◆ **TASK OBJECTIVE**: Scan the entries below and extract each line with the word "cluster" in it.

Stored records
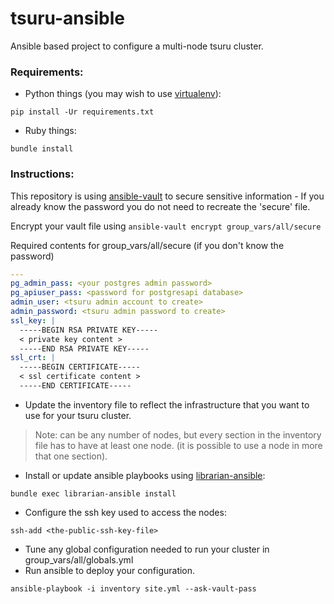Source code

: # tsuru-ansible

Ansible based project to configure a multi-node tsuru cluster.

### Requirements:

* Python things (you may wish to use [virtualenv](https://virtualenv.pypa.io/en/latest/)):
```
pip install -Ur requirements.txt
```
* Ruby things:
```
bundle install
```

### Instructions:

This repository is using [ansible-vault](https://docs.ansible.com/playbooks_vault.html) to secure sensitive information - If you already know the password you do not need to recreate the 'secure' file.

Encrypt your vault file using `ansible-vault encrypt group_vars/all/secure`

Required contents for group_vars/all/secure (if you don't know the password)

```yaml
---
pg_admin_pass: <your postgres admin password>
pg_apiuser_pass: <password for postgresapi database>
admin_user: <tsuru admin account to create>
admin_password: <tsuru admin password to create>
ssl_key: |
  -----BEGIN RSA PRIVATE KEY-----
  < private key content >
  -----END RSA PRIVATE KEY-----
ssl_crt: |
  -----BEGIN CERTIFICATE-----
  < ssl certificate content >
  -----END CERTIFICATE-----
```

* Update the inventory file to reflect the infrastructure that you want to use for your tsuru cluster.

> Note: can be any number of nodes, but every section in the inventory file has to have at least one node.
> (it is possible to use a node in more that one section).

* Install or update ansible playbooks using [librarian-ansible](https://github.com/bcoe/librarian-ansible):
```
bundle exec librarian-ansible install
```

* Configure the ssh key used to access the nodes:
```{r, engine='bash'}
ssh-add <the-public-ssh-key-file>
```
* Tune any global configuration needed to run your cluster in group_vars/all/globals.yml
* Run ansible to deploy your configuration.
```{r, engine='bash'}
ansible-playbook -i inventory site.yml --ask-vault-pass
```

◆ **TASK SOLUTION**:
Ansible based project to configure a multi-node tsuru cluster.
* Update the inventory file to reflect the infrastructure that you want to use for your tsuru cluster.
* Tune any global configuration needed to run your cluster in group_vars/all/globals.yml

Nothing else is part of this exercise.